Top of Provided information

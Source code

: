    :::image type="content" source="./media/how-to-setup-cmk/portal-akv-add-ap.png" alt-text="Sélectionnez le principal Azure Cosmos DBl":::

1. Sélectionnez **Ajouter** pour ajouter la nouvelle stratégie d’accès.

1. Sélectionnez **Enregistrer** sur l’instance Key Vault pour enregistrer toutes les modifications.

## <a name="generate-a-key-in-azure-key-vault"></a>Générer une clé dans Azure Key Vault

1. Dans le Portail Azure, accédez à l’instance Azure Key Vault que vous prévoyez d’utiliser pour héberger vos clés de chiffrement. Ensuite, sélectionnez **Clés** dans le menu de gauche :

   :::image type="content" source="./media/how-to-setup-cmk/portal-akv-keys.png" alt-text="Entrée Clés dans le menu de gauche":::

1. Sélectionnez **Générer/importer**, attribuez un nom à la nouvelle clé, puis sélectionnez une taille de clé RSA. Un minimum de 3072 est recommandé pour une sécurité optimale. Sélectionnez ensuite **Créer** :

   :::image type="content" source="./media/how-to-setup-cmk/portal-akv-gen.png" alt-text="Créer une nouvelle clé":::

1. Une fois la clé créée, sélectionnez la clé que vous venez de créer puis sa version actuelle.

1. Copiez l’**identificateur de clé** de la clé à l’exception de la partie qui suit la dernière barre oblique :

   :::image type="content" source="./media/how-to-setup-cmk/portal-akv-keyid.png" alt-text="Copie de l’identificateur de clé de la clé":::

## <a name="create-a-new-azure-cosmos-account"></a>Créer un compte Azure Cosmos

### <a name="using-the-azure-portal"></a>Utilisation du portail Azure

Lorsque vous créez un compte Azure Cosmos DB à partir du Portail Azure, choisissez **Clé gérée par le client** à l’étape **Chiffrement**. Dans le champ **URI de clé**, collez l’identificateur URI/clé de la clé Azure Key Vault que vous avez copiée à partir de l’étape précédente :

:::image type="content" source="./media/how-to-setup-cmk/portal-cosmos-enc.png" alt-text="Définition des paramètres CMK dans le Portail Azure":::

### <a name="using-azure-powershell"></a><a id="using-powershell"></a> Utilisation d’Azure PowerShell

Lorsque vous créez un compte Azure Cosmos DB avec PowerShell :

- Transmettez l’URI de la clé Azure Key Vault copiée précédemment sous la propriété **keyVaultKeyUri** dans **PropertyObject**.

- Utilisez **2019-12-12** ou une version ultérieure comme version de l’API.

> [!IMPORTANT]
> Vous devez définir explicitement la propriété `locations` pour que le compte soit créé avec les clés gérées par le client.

Bottom of Provided information

**What the task asks**
Please reproduce the records exactly, without leaving any out.

**Task output**
Source code

:    :::image type="content" source="./media/how-to-setup-cmk/portal-akv-add-ap.png" alt-text="Sélectionnez le principal Azure Cosmos DBl":::

1. Sélectionnez **Ajouter** pour ajouter la nouvelle stratégie d’accès.

1. Sélectionnez **Enregistrer** sur l’instance Key Vault pour enregistrer toutes les modifications.

## <a name="generate-a-key-in-azure-key-vault"></a>Générer une clé dans Azure Key Vault

1. Dans le Portail Azure, accédez à l’instance Azure Key Vault que vous prévoyez d’utiliser pour héberger vos clés de chiffrement. Ensuite, sélectionnez **Clés** dans le menu de gauche :

   :::image type="content" source="./media/how-to-setup-cmk/portal-akv-keys.png" alt-text="Entrée Clés dans le menu de gauche":::

1. Sélectionnez **Générer/importer**, attribuez un nom à la nouvelle clé, puis sélectionnez une taille de clé RSA. Un minimum de 3072 est recommandé pour une sécurité optimale. Sélectionnez ensuite **Créer** :

   :::image type="content" source="./media/how-to-setup-cmk/portal-akv-gen.png" alt-text="Créer une nouvelle clé":::

1. Une fois la clé créée, sélectionnez la clé que vous venez de créer puis sa version actuelle.

1. Copiez l’**identificateur de clé** de la clé à l’exception de la partie qui suit la dernière barre oblique :

   :::image type="content" source="./media/how-to-setup-cmk/portal-akv-keyid.png" alt-text="Copie de l’identificateur de clé de la clé":::

## <a name="create-a-new-azure-cosmos-account"></a>Créer un compte Azure Cosmos

### <a name="using-the-azure-portal"></a>Utilisation du portail Azure

Lorsque vous créez un compte Azure Cosmos DB à partir du Portail Azure, choisissez **Clé gérée par le client** à l’étape **Chiffrement**. Dans le champ **URI de clé**, collez l’identificateur URI/clé de la clé Azure Key Vault que vous avez copiée à partir de l’étape précédente :

:::image type="content" source="./media/how-to-setup-cmk/portal-cosmos-enc.png" alt-text="Définition des paramètres CMK dans le Portail Azure":::

### <a name="using-azure-powershell"></a><a id="using-powershell"></a> Utilisation d’Azure PowerShell

Lorsque vous créez un compte Azure Cosmos DB avec PowerShell :

- Transmettez l’URI de la clé Azure Key Vault copiée précédemment sous la propriété **keyVaultKeyUri** dans **PropertyObject**.

- Utilisez **2019-12-12** ou une version ultérieure comme version de l’API.

> [!IMPORTANT]
> Vous devez définir explicitement la propriété `locations` pour que le compte soit créé avec les clés gérées par le client.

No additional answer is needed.